A Westcountry River Story

A River Story by Chris Popham

A River Story by Chris Popham

Image@ Chris Popham

Dip into the Dart

In the first of three river stories, we hear from wild swimmer Chris Popham as he recounts the beautiful scenery he has witnessed along the River Dart.

I have been outdoor swimming across Dartmoor, down the River Dart and along the coast for many years, but as with all things there is a tendency to like what I know and know what I like. Consequently I have returned time and again to Hembury Woods or Holne Bridge, Sharrah Pool and Abbot’s Mede. Each is a jewel on the river and each offers some exceptional swimming in the clearest, cleanest water it is possible to imagine amongst scenery that I feel I am obliged to say cannot be beaten.

Find out more about the work of Westcountry Rivers Trust...

Our Work

Putting aside the many tributaries, the River Dart has two sources; the East and West Dart Rivers. The East Dart rises in a bleak bog where everywhere there is the sound of trickling water but nowhere can it be found down amidst the reeds and marsh. The river finally coalesces into a clear trickle, but it is almost a mile downstream before there is a pool big enough to wallow in, though to call it a swim would be stretching the notion to breaking point.

The West Dart by contrast is exactly how you imagine a river should start, with a sparkling bubble of water that spills into a shallow moss lined pool that in turn empties into an instant stream, but again however it is almost a mile downstream to the first wallow. However, on a hot summer day, having already walked 5 miles to the source from the nearest road under an unrelenting sun, having the opportunity to slide into the shallow pool and rest back on a rock as the little cascade pummels rucksack weary shoulders is a moment that brings instant, if chilly, relief.

From sources to sea, the River Dart is almost 60 miles and I can now happily say I have swum every puddle and pool of the river and the estuary from Totnes Weir in a continuous line to Dartmouth Castle.
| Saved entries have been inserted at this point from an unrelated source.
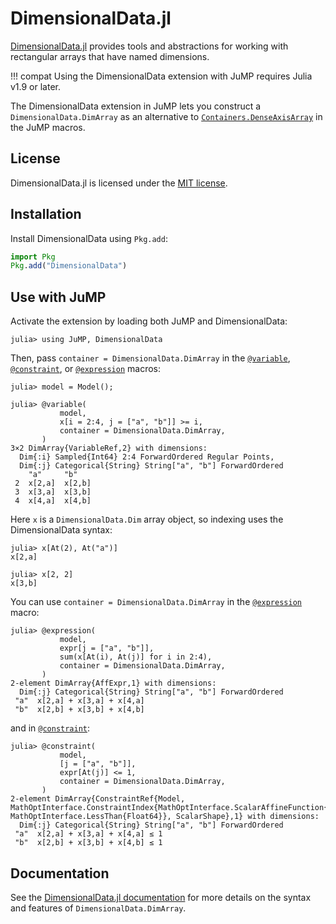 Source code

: # DimensionalData.jl

[DimensionalData.jl](https://github.com/rafaqz/DimensionalData.jl) provides
tools and abstractions for working with rectangular arrays that have named
dimensions.

!!! compat
    Using the DimensionalData extension with JuMP requires Julia v1.9 or later.

The DimensionalData extension in JuMP lets you construct a `DimensionalData.DimArray`
as an alternative to [`Containers.DenseAxisArray`](@ref) in the JuMP macros.

## License

DimensionalData.jl is licensed under the [MIT license](https://github.com/rafaqz/DimensionalData.jl/blob/main/LICENSE).

## Installation

Install DimensionalData using `Pkg.add`:

```julia
import Pkg
Pkg.add("DimensionalData")
```

## Use with JuMP

Activate the extension by loading both JuMP and DimensionalData:

```jldoctest ext_dimensional_data
julia> using JuMP, DimensionalData
```

Then, pass `container = DimensionalData.DimArray` in the [`@variable`](@ref),
[`@constraint`](@ref), or [`@expression`](@ref) macros:
```jldoctest ext_dimensional_data
julia> model = Model();

julia> @variable(
           model,
           x[i = 2:4, j = ["a", "b"]] >= i,
           container = DimensionalData.DimArray,
       )
3×2 DimArray{VariableRef,2} with dimensions:
  Dim{:i} Sampled{Int64} 2:4 ForwardOrdered Regular Points,
  Dim{:j} Categorical{String} String["a", "b"] ForwardOrdered
    "a"     "b"
 2  x[2,a]  x[2,b]
 3  x[3,a]  x[3,b]
 4  x[4,a]  x[4,b]
```

Here `x` is a `DimensionalData.Dim` array object, so indexing uses the
DimensionalData syntax:
```jldoctest ext_dimensional_data
julia> x[At(2), At("a")]
x[2,a]

julia> x[2, 2]
x[3,b]
```

You can use `container = DimensionalData.DimArray` in the [`@expression`](@ref)
macro:
```jldoctest ext_dimensional_data
julia> @expression(
           model,
           expr[j = ["a", "b"]],
           sum(x[At(i), At(j)] for i in 2:4),
           container = DimensionalData.DimArray,
       )
2-element DimArray{AffExpr,1} with dimensions:
  Dim{:j} Categorical{String} String["a", "b"] ForwardOrdered
 "a"  x[2,a] + x[3,a] + x[4,a]
 "b"  x[2,b] + x[3,b] + x[4,b]
```
and in [`@constraint`](@ref):
```jldoctest ext_dimensional_data
julia> @constraint(
           model,
           [j = ["a", "b"]],
           expr[At(j)] <= 1,
           container = DimensionalData.DimArray,
       )
2-element DimArray{ConstraintRef{Model, MathOptInterface.ConstraintIndex{MathOptInterface.ScalarAffineFunction{Float64}, MathOptInterface.LessThan{Float64}}, ScalarShape},1} with dimensions:
  Dim{:j} Categorical{String} String["a", "b"] ForwardOrdered
 "a"  x[2,a] + x[3,a] + x[4,a] ≤ 1
 "b"  x[2,b] + x[3,b] + x[4,b] ≤ 1
```

## Documentation

See the [DimensionalData.jl documentation](https://rafaqz.github.io/DimensionalData.jl/stable/)
for more details on the syntax and features of `DimensionalData.DimArray`.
Much of it has been swum repeatedly, as after all, much of the appeal is the change in the river across the seasons and the clear blue skies of mid-winter are just as inspiring as the leafy shades of mid-summer.

Image: Chris Popham

Sandy Hole Pass on the East Dart upstream of Postbridge offers unlimited views of sky and moor and in early summer foxgloves spill their flowers into the rich, peat darkened water. A swim here requires a small commitment as it is over 2 miles over moorland from the road. The three various pools can be yours alone except maybe for the plaintive bleat of a sheep that could at a quick glance nevertheless be nothing more than another grey granite boulder. There is no doubt that you are far from the madding crowd and there is nothing for it but to let your feet float up and come to terms with the fact that no matter what you should be doing there is very little you can be doing about anything right now, or indeed for a couple of hours yet.

WRT Position Statement

The Trust is keen to promote access to our rivers in all shapes and forms as it strongly believes if you can’t access a river, you can’t enjoy it and if you can’t enjoy it, you are less likely to want to protect it. However, this should be with the permission of the landowner as there is no general legal right of access.  

Activities at single points, like wild swimming, fishing or playing in the river, are a great way to experience this environment and, when done with landowner permission and in sympathy to nature (i.e. following the countryside code), are a great way to enjoy this amazing habitat. Where there are open access agreements (such as the moors) this is relatively straight forward but outside of open access land, and above the tidal limit, access to rivers needs landowner permission. If you are fishing you also require a rod license alongside the beat owner’s permission.

Access along the length of the river, whether canoeing or wild swimming, requires permission by the owners of each section. In places, there are agreements between several owners to allow access over longer sections and the Trust is keen to help negotiate and promote permissive access where possible and in-line with best environmental practice. Below the tidal limit there is open navigation rights into the marine environment so other than permission to use the slipways and portage points wider landowner permission is not needed.